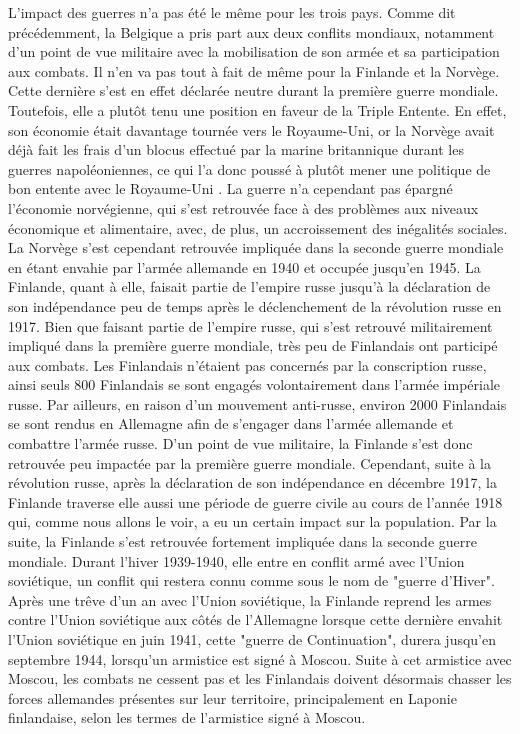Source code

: \documentclass{article}
\begin{document}
L'impact des guerres n'a pas été le même pour les trois pays. Comme dit précédemment, la Belgique a pris part aux deux conflits mondiaux, notamment d'un point de vue militaire avec la mobilisation de son armée et sa participation aux combats. Il n'en va pas tout à fait de même pour la Finlande et la Norvège. Cette dernière s'est en effet déclarée neutre durant la première guerre mondiale\cite[p. 45]{knutsen1999norway}. Toutefois, elle a plutôt tenu une position en faveur de la Triple Entente. En effet, son économie était davantage tournée vers le Royaume-Uni, or la Norvège avait déjà fait les frais d'un blocus effectué par la marine britannique durant les guerres napoléoniennes, ce qui l'a donc poussé à plutôt mener une politique de bon entente avec le Royaume-Uni \cite[p. 46]{knutsen1999norway}. La guerre n'a cependant pas épargné l'économie norvégienne, qui s'est retrouvée face à des problèmes aux niveaux économique et alimentaire, avec, de plus, un accroissement des inégalités sociales\cite[pp. 48-49]{knutsen1999norway}. La Norvège s'est cependant retrouvée impliquée dans la seconde guerre mondiale en étant envahie par l'armée allemande en 1940 et occupée jusqu'en 1945. La Finlande, quant à elle, faisait partie de l'empire russe jusqu'à la déclaration de son indépendance peu de temps après le déclenchement de la révolution russe en 1917\cite{Maavara2016Revolution}. Bien que faisant partie de l'empire russe, qui s'est retrouvé militairement impliqué dans la première guerre mondiale, très peu de Finlandais ont participé aux combats. Les Finlandais n'étaient pas concernés par la conscription russe, ainsi seuls 800 Finlandais se sont engagés volontairement dans l'armée impériale russe. Par ailleurs, en raison d'un mouvement anti-russe, environ 2000 Finlandais se sont rendus en Allemagne afin de s'engager dans l'armée allemande et combattre l'armée russe. D'un point de vue militaire, la Finlande s'est donc retrouvée peu impactée par la première guerre mondiale\cite{Maavara2016FirstWorldWar}. Cependant, suite à la révolution russe, après la déclaration de son indépendance en décembre 1917, la Finlande traverse elle aussi une période de guerre civile au cours de l'année 1918 qui, comme nous allons le voir, a eu un certain impact sur la population\cite{Maavara2016CivilWar}. Par la suite, la Finlande s'est retrouvée fortement impliquée dans la seconde guerre mondiale. Durant l'hiver 1939-1940, elle entre en conflit armé avec l'Union soviétique, un conflit qui restera connu comme sous le nom de "guerre d'Hiver". Après une trêve d'un an avec l'Union soviétique, la Finlande reprend les armes contre l'Union soviétique aux côtés de l'Allemagne lorsque cette dernière envahit l'Union soviétique en juin 1941, cette "guerre de Continuation", durera jusqu'en septembre 1944, lorsqu'un armistice est signé à Moscou. Suite à cet armistice avec Moscou, les combats ne cessent pas et les Finlandais doivent désormais chasser les forces allemandes présentes sur leur territoire, principalement en Laponie finlandaise, selon les termes de l'armistice signé à Moscou\cite[pp. 5-17]{jowett2012finland}. 
\end{document}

→ Task goal
Each line in the records above should be reproduced exactly; images are not copied.

→ Response area
Source code

: \documentclass{article}
\begin{document}
L'impact des guerres n'a pas été le même pour les trois pays. Comme dit précédemment, la Belgique a pris part aux deux conflits mondiaux, notamment d'un point de vue militaire avec la mobilisation de son armée et sa participation aux combats. Il n'en va pas tout à fait de même pour la Finlande et la Norvège. Cette dernière s'est en effet déclarée neutre durant la première guerre mondiale\cite[p. 45]{knutsen1999norway}. Toutefois, elle a plutôt tenu une position en faveur de la Triple Entente. En effet, son économie était davantage tournée vers le Royaume-Uni, or la Norvège avait déjà fait les frais d'un blocus effectué par la marine britannique durant les guerres napoléoniennes, ce qui l'a donc poussé à plutôt mener une politique de bon entente avec le Royaume-Uni \cite[p. 46]{knutsen1999norway}. La guerre n'a cependant pas épargné l'économie norvégienne, qui s'est retrouvée face à des problèmes aux niveaux économique et alimentaire, avec, de plus, un accroissement des inégalités sociales\cite[pp. 48-49]{knutsen1999norway}. La Norvège s'est cependant retrouvée impliquée dans la seconde guerre mondiale en étant envahie par l'armée allemande en 1940 et occupée jusqu'en 1945. La Finlande, quant à elle, faisait partie de l'empire russe jusqu'à la déclaration de son indépendance peu de temps après le déclenchement de la révolution russe en 1917\cite{Maavara2016Revolution}. Bien que faisant partie de l'empire russe, qui s'est retrouvé militairement impliqué dans la première guerre mondiale, très peu de Finlandais ont participé aux combats. Les Finlandais n'étaient pas concernés par la conscription russe, ainsi seuls 800 Finlandais se sont engagés volontairement dans l'armée impériale russe. Par ailleurs, en raison d'un mouvement anti-russe, environ 2000 Finlandais se sont rendus en Allemagne afin de s'engager dans l'armée allemande et combattre l'armée russe. D'un point de vue militaire, la Finlande s'est donc retrouvée peu impactée par la première guerre mondiale\cite{Maavara2016FirstWorldWar}. Cependant, suite à la révolution russe, après la déclaration de son indépendance en décembre 1917, la Finlande traverse elle aussi une période de guerre civile au cours de l'année 1918 qui, comme nous allons le voir, a eu un certain impact sur la population\cite{Maavara2016CivilWar}. Par la suite, la Finlande s'est retrouvée fortement impliquée dans la seconde guerre mondiale. Durant l'hiver 1939-1940, elle entre en conflit armé avec l'Union soviétique, un conflit qui restera connu comme sous le nom de "guerre d'Hiver". Après une trêve d'un an avec l'Union soviétique, la Finlande reprend les armes contre l'Union soviétique aux côtés de l'Allemagne lorsque cette dernière envahit l'Union soviétique en juin 1941, cette "guerre de Continuation", durera jusqu'en septembre 1944, lorsqu'un armistice est signé à Moscou. Suite à cet armistice avec Moscou, les combats ne cessent pas et les Finlandais doivent désormais chasser les forces allemandes présentes sur leur territoire, principalement en Laponie finlandaise, selon les termes de l'armistice signé à Moscou\cite[pp. 5-17]{jowett2012finland}. 
\end{document}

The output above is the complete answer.